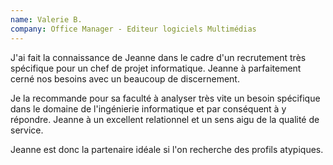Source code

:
 ```yaml
---
name: Valerie B.
company: Office Manager - Editeur logiciels Multimédias
---
```


J'ai fait la connaissance de Jeanne dans le cadre d'un recrutement très spécifique pour un chef de projet informatique. Jeanne à parfaitement cerné nos besoins avec un beaucoup de discernement.

Je la recommande pour sa faculté à analyser très vite un besoin spécifique dans le domaine de l'ingénierie informatique et par conséquent à y répondre. Jeanne à un excellent relationnel et un sens aigu de la qualité de service.

Jeanne est donc la partenaire idéale si l'on recherche des profils atypiques.
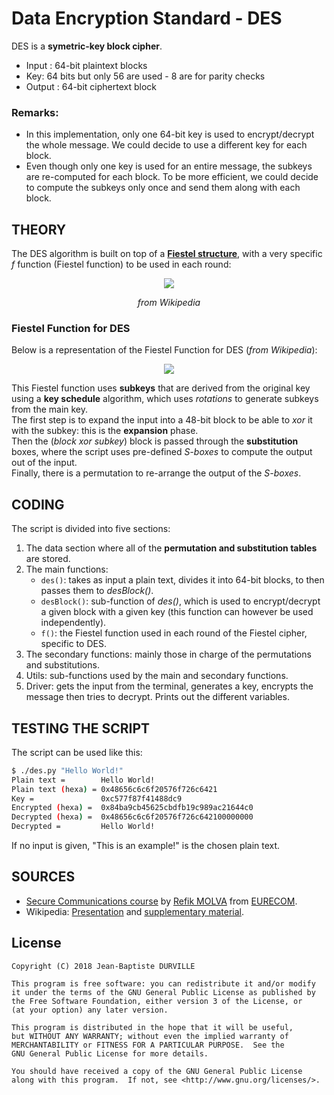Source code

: # Data Encryption Standard - DES
DES is a **symetric-key block cipher**.<br/>
* Input : 64-bit plaintext blocks
* Key: 64 bits but only 56 are used - 8 are for parity checks
* Output : 64-bit ciphertext block

### Remarks:
* In this implementation, only one 64-bit key is used to encrypt/decrypt the whole message. We could decide to use a different key for each block.
* Even though only one key is used for an entire message, the subkeys are re-computed for each block. To be more efficient, we could decide to compute the subkeys only once and send them along with each block.

## THEORY
The DES algorithm is built on top of a **[Fiestel structure](https://github.com/jbdrvl/cryptography/tree/master/feistel-cipher)**, with a very specific *f* function (Fiestel function) to be used in each round:<br/>
<div style="text-align:center"><img src="https://upload.wikimedia.org/wikipedia/commons/thumb/6/6a/DES-main-network.png/250px-DES-main-network.png"/><p><i>from Wikipedia</i></p></div>

### Fiestel Function for DES
Below is a representation of the Fiestel Function for DES (*from Wikipedia*):<br/>
<div style="text-align:center"><img src="https://upload.wikimedia.org/wikipedia/commons/thumb/2/25/Data_Encription_Standard_Flow_Diagram.svg/250px-Data_Encription_Standard_Flow_Diagram.svg.png"/></div>

This Fiestel function uses **subkeys** that are derived from the original key using a **key schedule** algorithm, which uses *rotations* to generate subkeys from the main key.<br/>
The first step is to expand the input into a 48-bit block to be able to *xor* it with the subkey: this is the **expansion** phase.<br/>
Then the (*block xor subkey*) block is passed through the **substitution** boxes, where the script uses pre-defined *S-boxes* to compute the output out of the input.<br/>
Finally, there is a permutation to re-arrange the output of the *S-boxes*.<br/>

## CODING
The script is divided into five sections:
1. The data section where all of the **permutation and substitution tables** are stored.
2. The main functions:
	* ```des()```: takes as input a plain text, divides it into 64-bit blocks, to then passes them to *desBlock()*.
	* ```desBlock()```: sub-function of *des()*, which is used to encrypt/decrypt a given block with a given key (this function can however be used independently).
	* ```f()```: the Fiestel function used in each round of the Fiestel cipher, specific to DES.
3. The secondary functions: mainly those in charge of the permutations and substitutions.
4. Utils: sub-functions used by the main and secondary functions.
5. Driver: gets the input from the terminal, generates a key, encrypts the message then tries to decrypt. Prints out the different variables.

## TESTING THE SCRIPT
The script can be used like this:
```sh
$ ./des.py "Hello World!"
Plain text =        Hello World!
Plain text (hexa) = 0x48656c6c6f20576f726c6421
Key =               0xc577f87f41488dc9
Encrypted (hexa) =  0x84ba9cb45625cbdfb19c989ac21644c0
Decrypted (hexa) =  0x48656c6c6f20576f726c642100000000
Decrypted =         Hello World!
```
If no input is given, "This is an example!" is the chosen plain text.

## SOURCES
* [Secure Communications course](http://www.eurecom.fr/en/course/SecCom-2017Fall) by [Refik MOLVA](http://www.eurecom.fr/en/people/molva-refik) from [EURECOM](http://www.eurecom.fr/en/eurecom/strategy).
* Wikipedia: [Presentation](https://en.wikipedia.org/wiki/Data_Encryption_Standard) and [supplementary material](https://en.wikipedia.org/wiki/DES_supplementary_material).

## License

    Copyright (C) 2018 Jean-Baptiste DURVILLE

    This program is free software: you can redistribute it and/or modify
    it under the terms of the GNU General Public License as published by
    the Free Software Foundation, either version 3 of the License, or
    (at your option) any later version.

    This program is distributed in the hope that it will be useful,
    but WITHOUT ANY WARRANTY; without even the implied warranty of
    MERCHANTABILITY or FITNESS FOR A PARTICULAR PURPOSE.  See the
    GNU General Public License for more details.

    You should have received a copy of the GNU General Public License
    along with this program.  If not, see <http://www.gnu.org/licenses/>.

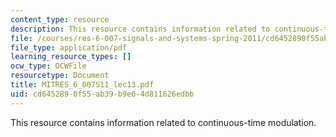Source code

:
 ```yaml
---
content_type: resource
description: This resource contains information related to continuous-time modulation.
file: /courses/res-6-007-signals-and-systems-spring-2011/cd6452890f55ab39b9e04d811626edbb_MITRES_6_007S11_lec13.pdf
file_type: application/pdf
learning_resource_types: []
ocw_type: OCWFile
resourcetype: Document
title: MITRES_6_007S11_lec13.pdf
uid: cd645289-0f55-ab39-b9e0-4d811626edbb
---
```

This resource contains information related to continuous-time modulation.

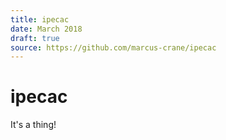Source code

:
 ```yaml
---
title: ipecac
date: March 2018
draft: true
source: https://github.com/marcus-crane/ipecac
---
```


# ipecac

It's a thing!
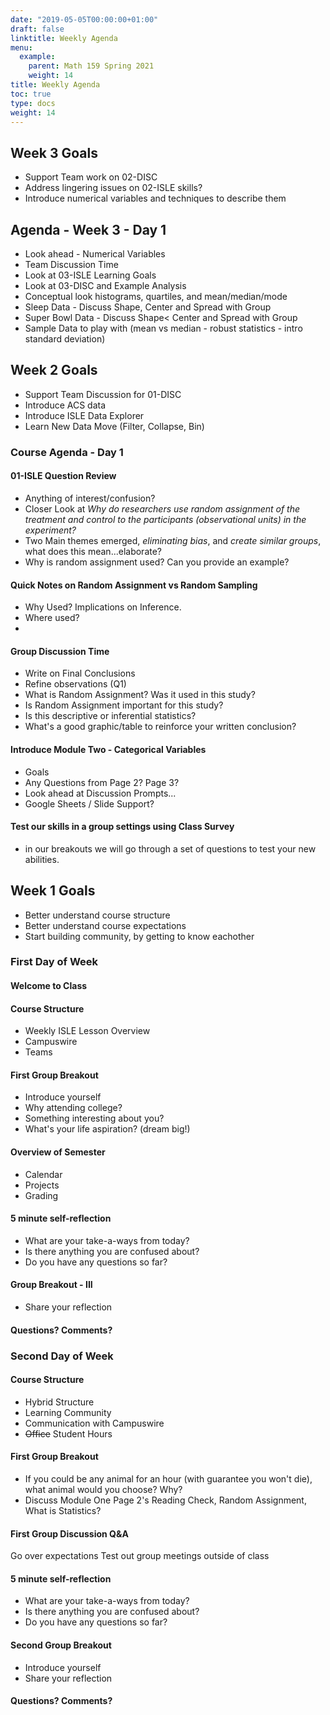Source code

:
 ```yaml
---
date: "2019-05-05T00:00:00+01:00"
draft: false
linktitle: Weekly Agenda
menu:
  example:
    parent: Math 159 Spring 2021
    weight: 14
title: Weekly Agenda
toc: true
type: docs
weight: 14
---
```


## Week 3 Goals
- Support Team work on 02-DISC
- Address lingering issues on 02-ISLE skills?
- Introduce numerical variables and techniques to describe them

## Agenda - Week 3 - Day 1
- Look ahead - Numerical Variables
- Team Discussion Time 
- Look at 03-ISLE Learning Goals
- Look at 03-DISC and Example Analysis
- Conceptual look histograms, quartiles, and mean/median/mode
- Sleep Data - Discuss Shape, Center and Spread with Group
- Super Bowl Data - Discuss Shape< Center and Spread with Group
- Sample Data to play with (mean vs median - robust statistics - intro standard deviation)


## Week 2 Goals
- Support Team Discussion for 01-DISC
- Introduce ACS data
- Introduce ISLE Data Explorer
- Learn New Data Move (Filter, Collapse, Bin)

### Course Agenda - Day 1

#### 01-ISLE Question Review
- Anything of interest/confusion?
- Closer Look at *Why do researchers use random assignment of the treatment and control to the participants (observational units) in the experiment?*
- Two Main themes emerged, *eliminating bias*, and *create similar groups*, what does this mean...elaborate?
- Why is random assignment used?  Can you provide an example?

#### Quick Notes on Random Assignment vs Random Sampling
- Why Used?  Implications on Inference.
- Where used?
- 

#### Group Discussion Time
- Write on Final Conclusions
- Refine observations (Q1)
- What is Random Assignment?  Was it used in this study?  
- Is Random Assignment important for this study?
- Is this descriptive or inferential statistics?
- What's a good graphic/table to reinforce your written conclusion?

#### Introduce Module Two - Categorical Variables
- Goals
- Any Questions from Page 2?  Page 3?
- Look ahead at Discussion Prompts...
- Google Sheets / Slide Support?

#### Test our skills in a group settings using Class Survey
- in our breakouts we will go through a set of questions to test your new abilities.


## Week 1 Goals
- Better understand course structure
- Better understand course expectations
- Start building community, by getting to know eachother

### First Day of Week

#### Welcome to Class

#### Course Structure
- Weekly ISLE Lesson Overview
- Campuswire 
- Teams

#### First Group Breakout
- Introduce yourself
- Why attending college?
- Something interesting about you?
- What's your life aspiration? (dream big!)

#### Overview of Semester
- Calendar
- Projects
- Grading
  
#### 5 minute self-reflection
- What are your take-a-ways from today?
- Is there anything you are confused about?
- Do you have any questions so far?  
  
#### Group Breakout - III
- Share your reflection

#### Questions?  Comments?


### Second Day of Week


#### Course Structure
- Hybrid Structure
- Learning Community
- Communication with Campuswire
- ~~Office~~ Student Hours

#### First Group Breakout
- If you could be any animal for an hour (with guarantee you won't die), what animal would you choose? Why?
- Discuss Module One Page 2's Reading Check, Random Assignment, What is Statistics?
  
#### First Group Discussion Q&A  
Go over expectations
Test out group meetings outside of class
  
#### 5 minute self-reflection
- What are your take-a-ways from today?
- Is there anything you are confused about?
- Do you have any questions so far?   
  
#### Second Group Breakout 
- Introduce yourself
- Share your reflection

#### Questions?  Comments?







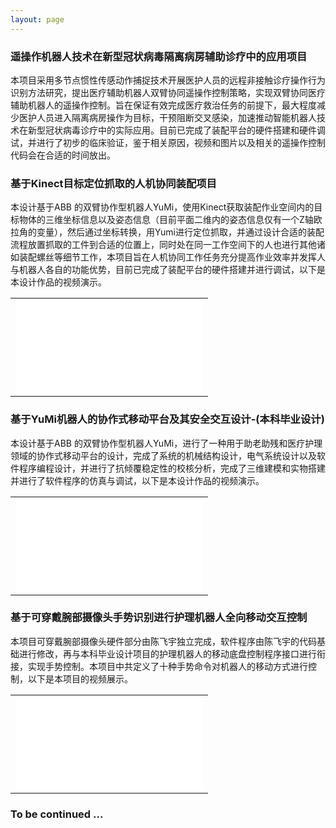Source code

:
 ```yaml
---
layout: page
---
```


<h3>遥操作机器人技术在新型冠状病毒隔离病房辅助诊疗中的应用项目</h3>
<p>
本项目采用多节点惯性传感动作捕捉技术开展医护人员的远程非接触诊疗操作行为识别方法研究，提出医疗辅助机器人双臂协同遥操作控制策略，实现双臂协同医疗辅助机器人的遥操作控制。旨在保证有效完成医疗救治任务的前提下，最大程度减少医护人员进入隔离病房操作为目标，干预阻断交叉感染，加速推动智能机器人技术在新型冠状病毒诊疗中的实际应用。目前已完成了装配平台的硬件搭建和硬件调试，并进行了初步的临床验证，鉴于相关原因，视频和图片以及相关的遥操作控制代码会在合适的时间放出。
</p>

<h3>基于Kinect目标定位抓取的人机协同装配项目</h3>
<p>
本设计基于ABB 的双臂协作型机器人YuMi，使用Kinect获取装配作业空间内的目标物体的三维坐标信息以及姿态信息（目前平面二维内的姿态信息仅有一个Z轴欧拉角的变量），然后通过坐标转换，用Yumi进行定位抓取，并通过设计合适的装配流程放置抓取的工件到合适的位置上，同时处在同一工作空间下的人也进行其他诸如装配螺丝等细节工作，本项目旨在人机协同工作任务充分提高作业效率并发挥人与机器人各自的功能优势，目前已完成了装配平台的硬件搭建并进行调试，以下是本设计作品的视频演示。
</p>
<table>
<tr>
<td> <iframe text-align="center" src="//player.bilibili.com/player.html?aid=53345688&cid=93330430&page=1" scrolling="yes" border="0" frameborder="no" framespacing="0" allowfullscreen="true" width="100%" height="100%"> </iframe> </td>
</tr>
</table>

<h3>基于YuMi机器人的协作式移动平台及其安全交互设计-(本科毕业设计)</h3>
<p>
本设计基于ABB 的双臂协作型机器人YuMi，进行了一种用于助老助残和医疗护理领域的协作式移动平台的设计，完成了系统的机械结构设计，电气系统设计以及软件程序编程设计，并进行了抗倾覆稳定性的校核分析，完成了三维建模和实物搭建并进行了软件程序的仿真与调试，以下是本设计作品的视频演示。
</p>
<table>
<tr>
<td> <iframe text-align="center" src="//player.bilibili.com/player.html?aid=53345688&cid=93330430&page=1" scrolling="yes" border="0" frameborder="no" framespacing="0" allowfullscreen="true" width="100%" height="100%"> </iframe> </td>
</tr>
</table>

<h3>基于可穿戴腕部摄像头手势识别进行护理机器人全向移动交互控制</h3>
<p>
本项目可穿戴腕部摄像头硬件部分由陈飞宇独立完成，软件程序由陈飞宇的代码基础进行修改，再与本科毕业设计项目的护理机器人的移动底盘控制程序接口进行衔接，实现手势控制。本项目中共定义了十种手势命令对机器人的移动方式进行控制，以下是本项目的视频展示。
</p>
<table>
<tr>
<td> <iframe text-align="center" src="//player.bilibili.com/player.html?aid=81541015&cid=139654689&page=1" scrolling="yes" border="0" frameborder="no" framespacing="0" allowfullscreen="true" width="100%" height="100%"> </iframe> </td>
</tr>
</table>

### To be continued ...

□ □ □

== Prompt ==
Scan the material above for the string "Campuswire" and copy every line that has it.

== Response box ==
- Campuswire 
- Communication with Campuswire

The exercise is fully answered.